The title track doubles as both an overture and a poem—a service announcement obscured by tape hiss and repeated vocal scratches. “Say we start in the stars / Descend to the mountain / Walk down and through the hillside towns / Settle our love and hate affairs / Walk down through the edge of the wood to the edge of the brook / Sit and lament some happy, sad run / That the base of the mountain / Turn, the black bolts learned / That change is all looking at the stars / The black bolts / I did hear, all / I hear a tune,” Adebimpe recounts. As the tape clicks off, we’re left only a second to reflect upon the scene he has laid out. His peaceful snapshot of nature is immediately doused as “Magnetic” barrels in—a lit fuse for the remainder of the album. There’s a manic feeling of urgency to the music here, with sprinting synths and a stammering drum beat at odds to overtake one another. When it first dropped as a single, I had only TV On The Radio material to compare it to, but even in the context of the album, “Magnetic” is Adebimpe at his most distilled—boiling rock, electronic, and post-punk into what I can only call a danceable panic attack. It’s feverish; it forcibly jars your nervous system into fight-or-flight with jaw-clenching, head-banging momentum.

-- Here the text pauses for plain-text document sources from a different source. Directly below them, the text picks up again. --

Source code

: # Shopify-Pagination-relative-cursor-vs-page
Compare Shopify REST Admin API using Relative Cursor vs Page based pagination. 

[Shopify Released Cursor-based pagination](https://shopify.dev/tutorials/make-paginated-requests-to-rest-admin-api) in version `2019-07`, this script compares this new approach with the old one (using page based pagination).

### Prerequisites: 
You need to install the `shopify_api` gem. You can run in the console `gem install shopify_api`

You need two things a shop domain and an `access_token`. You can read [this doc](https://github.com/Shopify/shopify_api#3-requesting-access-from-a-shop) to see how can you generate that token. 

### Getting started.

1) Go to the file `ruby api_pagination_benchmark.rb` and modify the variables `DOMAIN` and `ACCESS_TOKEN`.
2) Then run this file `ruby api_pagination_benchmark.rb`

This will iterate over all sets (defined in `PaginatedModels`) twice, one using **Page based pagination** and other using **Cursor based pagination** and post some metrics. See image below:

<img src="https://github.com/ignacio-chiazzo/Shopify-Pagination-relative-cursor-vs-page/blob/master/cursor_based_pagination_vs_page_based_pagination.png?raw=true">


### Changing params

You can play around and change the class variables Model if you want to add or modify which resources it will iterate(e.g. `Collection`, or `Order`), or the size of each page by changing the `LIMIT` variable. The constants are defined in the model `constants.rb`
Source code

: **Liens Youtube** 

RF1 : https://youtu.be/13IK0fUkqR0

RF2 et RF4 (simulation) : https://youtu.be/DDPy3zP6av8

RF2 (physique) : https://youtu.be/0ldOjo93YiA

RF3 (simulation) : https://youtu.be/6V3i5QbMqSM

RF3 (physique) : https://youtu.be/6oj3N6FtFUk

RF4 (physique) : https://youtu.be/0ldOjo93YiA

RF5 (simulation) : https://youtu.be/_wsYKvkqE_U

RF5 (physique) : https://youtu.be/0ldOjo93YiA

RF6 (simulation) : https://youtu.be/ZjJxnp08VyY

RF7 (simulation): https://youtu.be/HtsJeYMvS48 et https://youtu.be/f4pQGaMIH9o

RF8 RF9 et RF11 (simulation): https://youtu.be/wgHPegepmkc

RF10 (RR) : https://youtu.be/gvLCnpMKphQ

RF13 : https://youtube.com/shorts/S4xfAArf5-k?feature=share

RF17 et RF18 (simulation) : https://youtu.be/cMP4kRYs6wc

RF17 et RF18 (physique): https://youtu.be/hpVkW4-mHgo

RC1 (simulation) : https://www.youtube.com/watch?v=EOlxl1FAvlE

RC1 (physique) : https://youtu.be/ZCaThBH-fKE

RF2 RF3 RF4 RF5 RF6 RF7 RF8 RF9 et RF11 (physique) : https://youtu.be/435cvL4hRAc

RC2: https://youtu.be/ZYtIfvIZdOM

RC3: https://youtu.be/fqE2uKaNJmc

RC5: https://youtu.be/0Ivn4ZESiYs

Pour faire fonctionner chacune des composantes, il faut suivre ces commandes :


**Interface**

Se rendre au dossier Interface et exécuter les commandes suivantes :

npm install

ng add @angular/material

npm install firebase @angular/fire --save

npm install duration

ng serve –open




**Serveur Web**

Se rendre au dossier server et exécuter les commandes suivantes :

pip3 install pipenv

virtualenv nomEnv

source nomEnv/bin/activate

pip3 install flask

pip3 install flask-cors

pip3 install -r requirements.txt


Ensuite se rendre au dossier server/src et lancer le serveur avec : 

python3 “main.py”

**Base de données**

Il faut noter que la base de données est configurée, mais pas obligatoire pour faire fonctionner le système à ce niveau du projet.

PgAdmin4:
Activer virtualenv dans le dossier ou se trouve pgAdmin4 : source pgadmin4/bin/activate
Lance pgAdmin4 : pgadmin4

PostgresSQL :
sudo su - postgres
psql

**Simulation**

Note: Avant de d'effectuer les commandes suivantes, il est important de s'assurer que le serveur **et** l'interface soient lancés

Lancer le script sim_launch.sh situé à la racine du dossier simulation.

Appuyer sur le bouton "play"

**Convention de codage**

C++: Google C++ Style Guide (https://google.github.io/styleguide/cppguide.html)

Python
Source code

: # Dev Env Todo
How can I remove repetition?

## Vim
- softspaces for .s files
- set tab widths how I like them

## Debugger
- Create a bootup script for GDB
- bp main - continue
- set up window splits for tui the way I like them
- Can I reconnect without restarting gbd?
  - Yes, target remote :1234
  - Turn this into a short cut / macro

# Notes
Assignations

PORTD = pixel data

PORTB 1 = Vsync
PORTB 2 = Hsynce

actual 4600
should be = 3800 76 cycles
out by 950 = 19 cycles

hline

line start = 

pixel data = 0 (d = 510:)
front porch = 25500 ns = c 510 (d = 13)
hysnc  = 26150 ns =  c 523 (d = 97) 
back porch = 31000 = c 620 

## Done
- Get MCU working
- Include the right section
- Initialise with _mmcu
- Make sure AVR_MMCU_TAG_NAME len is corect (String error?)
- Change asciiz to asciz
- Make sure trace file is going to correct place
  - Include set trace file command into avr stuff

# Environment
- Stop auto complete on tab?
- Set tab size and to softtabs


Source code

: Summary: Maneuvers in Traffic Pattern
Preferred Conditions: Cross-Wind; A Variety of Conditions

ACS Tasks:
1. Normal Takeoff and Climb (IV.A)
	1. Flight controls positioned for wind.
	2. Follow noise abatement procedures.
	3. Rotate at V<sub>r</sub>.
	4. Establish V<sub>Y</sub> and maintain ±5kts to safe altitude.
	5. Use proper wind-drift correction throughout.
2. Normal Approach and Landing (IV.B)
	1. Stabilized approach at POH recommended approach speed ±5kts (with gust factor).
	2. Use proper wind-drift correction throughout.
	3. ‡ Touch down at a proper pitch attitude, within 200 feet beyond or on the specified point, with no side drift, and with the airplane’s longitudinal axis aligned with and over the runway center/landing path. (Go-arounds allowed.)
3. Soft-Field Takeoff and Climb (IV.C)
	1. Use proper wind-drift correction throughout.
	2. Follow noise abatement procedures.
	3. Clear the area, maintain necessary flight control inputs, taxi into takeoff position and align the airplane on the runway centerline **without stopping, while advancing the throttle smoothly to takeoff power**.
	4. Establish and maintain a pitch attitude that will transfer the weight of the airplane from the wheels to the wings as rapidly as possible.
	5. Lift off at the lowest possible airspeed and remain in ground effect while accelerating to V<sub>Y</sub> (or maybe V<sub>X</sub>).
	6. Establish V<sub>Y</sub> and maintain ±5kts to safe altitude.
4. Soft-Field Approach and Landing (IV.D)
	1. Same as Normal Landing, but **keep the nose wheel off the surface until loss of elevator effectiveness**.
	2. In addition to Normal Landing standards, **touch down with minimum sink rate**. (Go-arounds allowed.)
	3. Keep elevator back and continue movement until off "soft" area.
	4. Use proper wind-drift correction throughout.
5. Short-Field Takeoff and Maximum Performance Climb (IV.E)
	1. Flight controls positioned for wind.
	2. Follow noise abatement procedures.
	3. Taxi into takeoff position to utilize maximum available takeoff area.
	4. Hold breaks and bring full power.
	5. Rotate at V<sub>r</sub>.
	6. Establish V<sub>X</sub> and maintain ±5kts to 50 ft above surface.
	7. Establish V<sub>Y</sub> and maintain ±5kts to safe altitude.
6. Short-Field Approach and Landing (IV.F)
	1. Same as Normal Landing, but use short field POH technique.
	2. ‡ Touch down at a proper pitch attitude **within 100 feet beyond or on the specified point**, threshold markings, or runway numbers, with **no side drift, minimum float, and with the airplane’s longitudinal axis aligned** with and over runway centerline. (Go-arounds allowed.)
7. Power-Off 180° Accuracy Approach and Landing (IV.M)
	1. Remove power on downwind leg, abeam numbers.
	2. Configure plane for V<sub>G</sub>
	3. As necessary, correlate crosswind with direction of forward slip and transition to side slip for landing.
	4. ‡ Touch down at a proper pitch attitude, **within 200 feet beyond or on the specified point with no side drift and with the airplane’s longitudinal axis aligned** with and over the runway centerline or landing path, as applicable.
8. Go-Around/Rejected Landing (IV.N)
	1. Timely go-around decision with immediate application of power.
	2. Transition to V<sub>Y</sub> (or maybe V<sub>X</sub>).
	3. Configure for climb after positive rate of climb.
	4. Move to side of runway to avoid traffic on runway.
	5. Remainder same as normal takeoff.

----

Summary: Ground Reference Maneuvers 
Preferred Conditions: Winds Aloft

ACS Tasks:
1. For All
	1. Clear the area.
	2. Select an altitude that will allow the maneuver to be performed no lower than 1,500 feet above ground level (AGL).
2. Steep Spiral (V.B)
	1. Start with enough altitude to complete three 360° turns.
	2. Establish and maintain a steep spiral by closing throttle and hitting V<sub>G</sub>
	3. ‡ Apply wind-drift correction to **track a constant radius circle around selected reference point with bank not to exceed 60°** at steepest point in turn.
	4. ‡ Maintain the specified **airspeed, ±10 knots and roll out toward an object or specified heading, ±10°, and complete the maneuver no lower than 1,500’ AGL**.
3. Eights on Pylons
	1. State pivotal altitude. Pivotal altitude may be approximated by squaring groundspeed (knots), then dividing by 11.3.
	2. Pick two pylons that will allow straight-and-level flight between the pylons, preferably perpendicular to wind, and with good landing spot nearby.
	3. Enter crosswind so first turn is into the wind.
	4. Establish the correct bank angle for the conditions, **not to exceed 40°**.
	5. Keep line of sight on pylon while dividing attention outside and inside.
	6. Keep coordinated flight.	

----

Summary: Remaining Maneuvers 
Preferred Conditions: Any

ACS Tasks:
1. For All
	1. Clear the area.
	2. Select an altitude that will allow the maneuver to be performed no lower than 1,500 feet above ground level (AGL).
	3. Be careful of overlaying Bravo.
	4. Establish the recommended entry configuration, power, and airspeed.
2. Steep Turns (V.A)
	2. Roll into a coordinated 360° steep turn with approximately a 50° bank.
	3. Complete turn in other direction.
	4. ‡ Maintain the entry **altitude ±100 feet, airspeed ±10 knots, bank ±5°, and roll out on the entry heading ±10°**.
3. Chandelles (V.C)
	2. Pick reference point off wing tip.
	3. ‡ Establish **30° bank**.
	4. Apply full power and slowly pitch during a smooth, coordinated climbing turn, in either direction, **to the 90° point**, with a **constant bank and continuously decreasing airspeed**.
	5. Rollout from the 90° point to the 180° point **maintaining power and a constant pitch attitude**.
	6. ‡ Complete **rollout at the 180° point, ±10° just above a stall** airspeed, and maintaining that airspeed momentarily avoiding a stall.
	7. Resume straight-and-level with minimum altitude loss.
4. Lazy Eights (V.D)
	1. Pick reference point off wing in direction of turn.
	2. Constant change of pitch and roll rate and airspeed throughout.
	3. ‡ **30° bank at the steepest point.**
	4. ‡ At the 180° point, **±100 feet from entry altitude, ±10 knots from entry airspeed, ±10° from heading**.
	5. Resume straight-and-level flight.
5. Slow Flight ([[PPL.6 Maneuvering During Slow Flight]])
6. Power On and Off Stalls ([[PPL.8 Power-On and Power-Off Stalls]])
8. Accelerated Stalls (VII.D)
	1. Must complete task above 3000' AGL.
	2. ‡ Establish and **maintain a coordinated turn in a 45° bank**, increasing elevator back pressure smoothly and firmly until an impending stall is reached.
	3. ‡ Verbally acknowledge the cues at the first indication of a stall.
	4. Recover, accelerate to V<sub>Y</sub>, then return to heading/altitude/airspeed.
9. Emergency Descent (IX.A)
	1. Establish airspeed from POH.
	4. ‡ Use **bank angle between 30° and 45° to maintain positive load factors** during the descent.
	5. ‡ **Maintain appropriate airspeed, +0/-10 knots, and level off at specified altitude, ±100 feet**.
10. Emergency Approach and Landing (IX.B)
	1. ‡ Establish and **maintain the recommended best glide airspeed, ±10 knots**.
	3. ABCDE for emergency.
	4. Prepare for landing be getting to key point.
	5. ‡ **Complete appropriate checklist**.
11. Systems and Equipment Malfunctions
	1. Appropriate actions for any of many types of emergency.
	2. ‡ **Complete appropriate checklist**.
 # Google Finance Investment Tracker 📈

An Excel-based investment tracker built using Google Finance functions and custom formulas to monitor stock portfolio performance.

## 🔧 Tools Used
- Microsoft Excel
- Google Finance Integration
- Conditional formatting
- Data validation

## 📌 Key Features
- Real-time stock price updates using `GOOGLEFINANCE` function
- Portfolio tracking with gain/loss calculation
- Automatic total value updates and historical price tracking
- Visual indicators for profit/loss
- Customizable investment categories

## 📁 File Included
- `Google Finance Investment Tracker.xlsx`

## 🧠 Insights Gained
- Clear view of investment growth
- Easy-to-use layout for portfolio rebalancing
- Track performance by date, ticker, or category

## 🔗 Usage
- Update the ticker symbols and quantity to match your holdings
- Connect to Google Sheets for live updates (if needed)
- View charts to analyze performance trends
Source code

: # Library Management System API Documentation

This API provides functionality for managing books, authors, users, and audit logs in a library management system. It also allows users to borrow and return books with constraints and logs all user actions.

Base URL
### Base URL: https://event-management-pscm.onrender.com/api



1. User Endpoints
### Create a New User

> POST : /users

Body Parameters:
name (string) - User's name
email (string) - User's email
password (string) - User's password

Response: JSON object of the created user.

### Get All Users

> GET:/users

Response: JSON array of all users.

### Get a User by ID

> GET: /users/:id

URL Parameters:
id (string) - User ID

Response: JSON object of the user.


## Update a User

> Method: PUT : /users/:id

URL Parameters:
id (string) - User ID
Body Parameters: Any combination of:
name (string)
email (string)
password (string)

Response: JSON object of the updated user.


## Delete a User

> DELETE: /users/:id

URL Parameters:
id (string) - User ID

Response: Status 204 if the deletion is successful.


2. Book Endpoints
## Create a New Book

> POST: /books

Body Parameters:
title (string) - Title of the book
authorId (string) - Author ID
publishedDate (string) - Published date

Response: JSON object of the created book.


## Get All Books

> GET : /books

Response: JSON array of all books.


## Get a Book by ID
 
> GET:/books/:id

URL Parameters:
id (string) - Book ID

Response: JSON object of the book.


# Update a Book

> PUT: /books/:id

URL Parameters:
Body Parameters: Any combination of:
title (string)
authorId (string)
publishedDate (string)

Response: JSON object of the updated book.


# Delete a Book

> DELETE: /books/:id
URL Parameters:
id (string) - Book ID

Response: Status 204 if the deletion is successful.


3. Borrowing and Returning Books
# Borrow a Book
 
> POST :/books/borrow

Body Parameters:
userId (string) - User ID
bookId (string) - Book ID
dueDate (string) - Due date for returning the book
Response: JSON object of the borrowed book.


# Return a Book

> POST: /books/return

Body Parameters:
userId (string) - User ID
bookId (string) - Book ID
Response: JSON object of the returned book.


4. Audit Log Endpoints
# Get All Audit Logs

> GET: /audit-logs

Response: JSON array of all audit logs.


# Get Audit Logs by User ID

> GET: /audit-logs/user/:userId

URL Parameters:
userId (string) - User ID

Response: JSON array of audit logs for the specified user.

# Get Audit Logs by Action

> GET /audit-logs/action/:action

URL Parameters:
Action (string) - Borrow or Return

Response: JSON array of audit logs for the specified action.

That momentum continues through “Ate The Moon” and “Pinstack,” where distorted and grooving basslines ascend, tense, and collapse in tandem like crashing waves as Adebimpe calls out for preachers, doctors, and coroners to fight the quickly enveloping chaos around him. His lyrics present a stark contrast to the intro’s otherwise peaceful atmosphere as he surveys a world that’s feeling less symbolic and more literal by the week—protests, plane crashes, dystopian societal crumbling and all. Meanwhile, the beatboxing, boom-boom-clap rhythms of “Drop” do well to redirect the listener’s attention yet again, as if Adebimpe is taking pause to say, “In other news.” It’s the midpoint exhale, a breath before he descends further into introspection and, if I had to guess, a sly nod to the ever-spinning distraction machine that is modern media. The tonal pivot here feels deliberate, cynical even—another reminder that while Thee Black Boltz may be his solo debut, Adebimpe is no stranger to creative sequencing.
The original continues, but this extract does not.